An Irishman's Diary

"The Irish Press today published what is apparently intended to be the first of a series of articles sympathetic to the IRA entitled…

"The Irish Press today published what is apparently intended to be the first of a series of articles sympathetic to the IRA entitled 'The Men Who Control The Bogside'. Today's article draws unwelcome attention to the relatively low level of patrolling etc. which the security forces undertake in Catholic enclaves of Londonderry at present."

This was one of the items which the British prime minister, Ted Heath, read on January 18th, 1972 in the daily report he was given by the Ministry of Defence on the previous 24 hours in Northern Ireland. I came across it when going through the British Cabinet Papers for 1972 which have just been released. Then I remembered that I wrote the article allegedly "sympathetic to the IRA" 30 years ago.

On the morning the article appeared I was on a plane from Dublin to Brussels to report on the signing of the EEC Treaty by Ireland, Britain and Denmark in several days' time.

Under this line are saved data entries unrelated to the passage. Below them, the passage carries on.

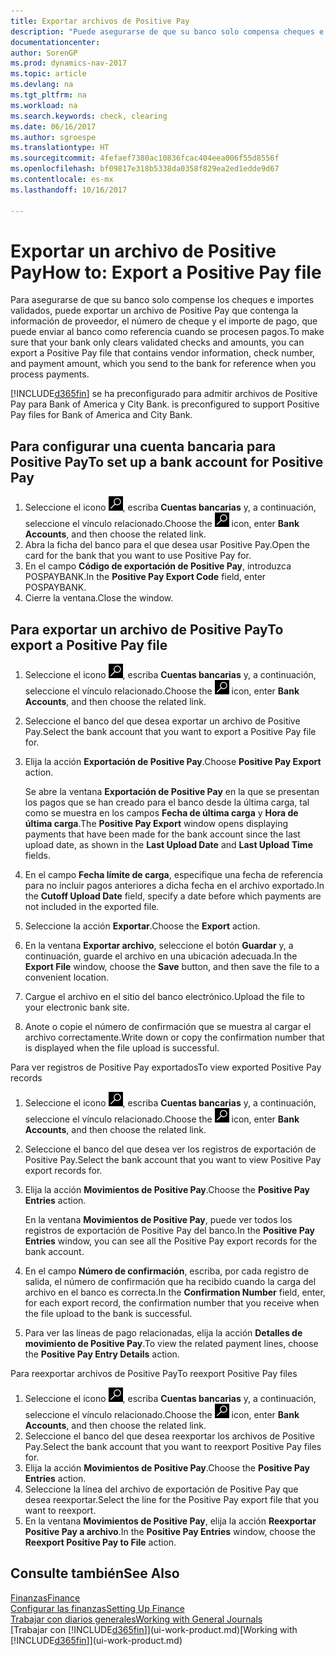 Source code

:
 ```yaml
---
title: Exportar archivos de Positive Pay
description: "Puede asegurarse de que su banco solo compensa cheques e importes validados mediante la exportación un archivo de Positive Pay que contenga la información de proveedor y pago."
documentationcenter: 
author: SorenGP
ms.prod: dynamics-nav-2017
ms.topic: article
ms.devlang: na
ms.tgt_pltfrm: na
ms.workload: na
ms.search.keywords: check, clearing
ms.date: 06/16/2017
ms.author: sgroespe
ms.translationtype: HT
ms.sourcegitcommit: 4fefaef7380ac10836fcac404eea006f55d8556f
ms.openlocfilehash: bf09817e318b5338da0358f829ea2ed1edde9d67
ms.contentlocale: es-mx
ms.lasthandoff: 10/16/2017

---
```

# <a name="how-to-export-a-positive-pay-file"></a><span data-ttu-id="cffb1-103">Exportar un archivo de Positive Pay</span><span class="sxs-lookup"><span data-stu-id="cffb1-103">How to: Export a Positive Pay file</span></span>
<span data-ttu-id="cffb1-104">Para asegurarse de que su banco solo compense los cheques e importes validados, puede exportar un archivo de Positive Pay que contenga la información de proveedor, el número de cheque y el importe de pago, que puede enviar al banco como referencia cuando se procesen pagos.</span><span class="sxs-lookup"><span data-stu-id="cffb1-104">To make sure that your bank only clears validated checks and amounts, you can export a Positive Pay file that contains vendor information, check number, and payment amount, which you send to the bank for reference when you process payments.</span></span>

[!INCLUDE[d365fin](includes/d365fin_md.md)]<span data-ttu-id="cffb1-105"> se ha preconfigurado para admitir archivos de Positive Pay para Bank of America y City Bank.</span><span class="sxs-lookup"><span data-stu-id="cffb1-105"> is preconfigured to support Positive Pay files for Bank of America and City Bank.</span></span>

## <a name="to-set-up-a-bank-account-for-positive-pay"></a><span data-ttu-id="cffb1-106">Para configurar una cuenta bancaria para Positive Pay</span><span class="sxs-lookup"><span data-stu-id="cffb1-106">To set up a bank account for Positive Pay</span></span>
1. <span data-ttu-id="cffb1-107">Seleccione el icono ![Buscar página o informe](media/ui-search/search_small.png "icono Buscar página o informe"), escriba **Cuentas bancarias** y, a continuación, seleccione el vínculo relacionado.</span><span class="sxs-lookup"><span data-stu-id="cffb1-107">Choose the ![Search for Page or Report](media/ui-search/search_small.png "Search for Page or Report icon") icon, enter **Bank Accounts**, and then choose the related link.</span></span>
2. <span data-ttu-id="cffb1-108">Abra la ficha del banco para el que desea usar Positive Pay.</span><span class="sxs-lookup"><span data-stu-id="cffb1-108">Open the card for the bank that you want to use Positive Pay for.</span></span>
3. <span data-ttu-id="cffb1-109">En el campo **Código de exportación de Positive Pay**, introduzca POSPAYBANK.</span><span class="sxs-lookup"><span data-stu-id="cffb1-109">In the **Positive Pay Export Code** field, enter POSPAYBANK.</span></span>
4. <span data-ttu-id="cffb1-110">Cierre la ventana.</span><span class="sxs-lookup"><span data-stu-id="cffb1-110">Close the window.</span></span>

## <a name="to-export-a-positive-pay-file"></a><span data-ttu-id="cffb1-111">Para exportar un archivo de Positive Pay</span><span class="sxs-lookup"><span data-stu-id="cffb1-111">To export a Positive Pay file</span></span>
1. <span data-ttu-id="cffb1-112">Seleccione el icono ![Buscar página o informe](media/ui-search/search_small.png "icono Buscar página o informe"), escriba **Cuentas bancarias** y, a continuación, seleccione el vínculo relacionado.</span><span class="sxs-lookup"><span data-stu-id="cffb1-112">Choose the ![Search for Page or Report](media/ui-search/search_small.png "Search for Page or Report icon") icon, enter **Bank Accounts**, and then choose the related link.</span></span>
2. <span data-ttu-id="cffb1-113">Seleccione el banco del que desea exportar un archivo de Positive Pay.</span><span class="sxs-lookup"><span data-stu-id="cffb1-113">Select the bank account that you want to export a Positive Pay file for.</span></span>
3. <span data-ttu-id="cffb1-114">Elija la acción **Exportación de Positive Pay**.</span><span class="sxs-lookup"><span data-stu-id="cffb1-114">Choose **Positive Pay Export** action.</span></span>

    <span data-ttu-id="cffb1-115">Se abre la ventana **Exportación de Positive Pay** en la que se presentan los pagos que se han creado para el banco desde la última carga, tal como se muestra en los campos **Fecha de última carga** y **Hora de última carga**.</span><span class="sxs-lookup"><span data-stu-id="cffb1-115">The **Positive Pay Export** window opens displaying payments that have been made for the bank account since the last upload date, as shown in the **Last Upload Date** and **Last Upload Time** fields.</span></span>
4. <span data-ttu-id="cffb1-116">En el campo **Fecha límite de carga**, especifique una fecha de referencia para no incluir pagos anteriores a dicha fecha en el archivo exportado.</span><span class="sxs-lookup"><span data-stu-id="cffb1-116">In the **Cutoff Upload Date** field, specify a date before which payments are not included in the exported file.</span></span>
5. <span data-ttu-id="cffb1-117">Seleccione la acción **Exportar**.</span><span class="sxs-lookup"><span data-stu-id="cffb1-117">Choose the **Export** action.</span></span>
6. <span data-ttu-id="cffb1-118">En la ventana **Exportar archivo**, seleccione el botón **Guardar** y, a continuación, guarde el archivo en una ubicación adecuada.</span><span class="sxs-lookup"><span data-stu-id="cffb1-118">In the **Export File** window, choose the **Save** button, and then save the file to a convenient location.</span></span>
7. <span data-ttu-id="cffb1-119">Cargue el archivo en el sitio del banco electrónico.</span><span class="sxs-lookup"><span data-stu-id="cffb1-119">Upload the file to your electronic bank site.</span></span>
8. <span data-ttu-id="cffb1-120">Anote o copie el número de confirmación que se muestra al cargar el archivo correctamente.</span><span class="sxs-lookup"><span data-stu-id="cffb1-120">Write down or copy the confirmation number that is displayed when the file upload is successful.</span></span>

<span data-ttu-id="cffb1-121">Para ver registros de Positive Pay exportados</span><span class="sxs-lookup"><span data-stu-id="cffb1-121">To view exported Positive Pay records</span></span>

1. <span data-ttu-id="cffb1-122">Seleccione el icono ![Buscar página o informe](media/ui-search/search_small.png "icono Buscar página o informe"), escriba **Cuentas bancarias** y, a continuación, seleccione el vínculo relacionado.</span><span class="sxs-lookup"><span data-stu-id="cffb1-122">Choose the ![Search for Page or Report](media/ui-search/search_small.png "Search for Page or Report icon") icon, enter **Bank Accounts**, and then choose the related link.</span></span>
2. <span data-ttu-id="cffb1-123">Seleccione el banco del que desea ver los registros de exportación de Positive Pay.</span><span class="sxs-lookup"><span data-stu-id="cffb1-123">Select the bank account that you want to view Positive Pay export records for.</span></span>
3. <span data-ttu-id="cffb1-124">Elija la acción **Movimientos de Positive Pay**.</span><span class="sxs-lookup"><span data-stu-id="cffb1-124">Choose the **Positive Pay Entries** action.</span></span>

    <span data-ttu-id="cffb1-125">En la ventana **Movimientos de Positive Pay**, puede ver todos los registros de exportación de Positive Pay del banco.</span><span class="sxs-lookup"><span data-stu-id="cffb1-125">In the **Positive Pay Entries** window, you can see all the Positive Pay export records for the bank account.</span></span>
4. <span data-ttu-id="cffb1-126">En el campo **Número de confirmación**, escriba, por cada registro de salida, el número de confirmación que ha recibido cuando la carga del archivo en el banco es correcta.</span><span class="sxs-lookup"><span data-stu-id="cffb1-126">In the **Confirmation Number** field, enter, for each export record, the confirmation number that you receive when the file upload to the bank is successful.</span></span>
5. <span data-ttu-id="cffb1-127">Para ver las líneas de pago relacionadas, elija la acción **Detalles de movimiento de Positive Pay**.</span><span class="sxs-lookup"><span data-stu-id="cffb1-127">To view the related payment lines, choose the **Positive Pay Entry Details** action.</span></span>

<span data-ttu-id="cffb1-128">Para reexportar archivos de Positive Pay</span><span class="sxs-lookup"><span data-stu-id="cffb1-128">To reexport Positive Pay files</span></span>

1. <span data-ttu-id="cffb1-129">Seleccione el icono ![Buscar página o informe](media/ui-search/search_small.png "icono Buscar página o informe"), escriba **Cuentas bancarias** y, a continuación, seleccione el vínculo relacionado.</span><span class="sxs-lookup"><span data-stu-id="cffb1-129">Choose the ![Search for Page or Report](media/ui-search/search_small.png "Search for Page or Report icon") icon, enter **Bank Accounts**, and then choose the related link.</span></span>
2. <span data-ttu-id="cffb1-130">Seleccione el banco del que desea reexportar los archivos de Positive Pay.</span><span class="sxs-lookup"><span data-stu-id="cffb1-130">Select the bank account that you want to reexport Positive Pay files for.</span></span>
3. <span data-ttu-id="cffb1-131">Elija la acción **Movimientos de Positive Pay**.</span><span class="sxs-lookup"><span data-stu-id="cffb1-131">Choose the **Positive Pay Entries** action.</span></span>
4. <span data-ttu-id="cffb1-132">Seleccione la línea del archivo de exportación de Positive Pay que desea reexportar.</span><span class="sxs-lookup"><span data-stu-id="cffb1-132">Select the line for the Positive Pay export file that you want to reexport.</span></span>
5. <span data-ttu-id="cffb1-133">En la ventana **Movimientos de Positive Pay**, elija la acción **Reexportar Positive Pay a archivo**.</span><span class="sxs-lookup"><span data-stu-id="cffb1-133">In the **Positive Pay Entries** window, choose the **Reexport Positive Pay to File** action.</span></span>

## <a name="see-also"></a><span data-ttu-id="cffb1-134">Consulte también</span><span class="sxs-lookup"><span data-stu-id="cffb1-134">See Also</span></span>
[<span data-ttu-id="cffb1-135">Finanzas</span><span class="sxs-lookup"><span data-stu-id="cffb1-135">Finance</span></span>](finance.md)  
[<span data-ttu-id="cffb1-136">Configurar las finanzas</span><span class="sxs-lookup"><span data-stu-id="cffb1-136">Setting Up Finance</span></span>](finance-setup-finance.md)  
[<span data-ttu-id="cffb1-137">Trabajar con diarios generales</span><span class="sxs-lookup"><span data-stu-id="cffb1-137">Working with General Journals</span></span>](ui-work-general-journals.md)  
<span data-ttu-id="cffb1-138">[Trabajar con [!INCLUDE[d365fin](includes/d365fin_md.md)]](ui-work-product.md)</span><span class="sxs-lookup"><span data-stu-id="cffb1-138">[Working with [!INCLUDE[d365fin](includes/d365fin_md.md)]](ui-work-product.md)</span></span>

An RTE colleague had just read the article and turned to me saying he was disgusted at such a piece of "Provo propaganda". I pointed out that it was the first article in a three-part series and he should wait to read the others before passing judgment.

Then Dr Patrick Hillery, Minister for Foreign Affairs, who was also on the plane to take part in the Brussels ceremony, came back from his front seat to say he had read the article with great interest and found it fascinating to get an insight into the IRA.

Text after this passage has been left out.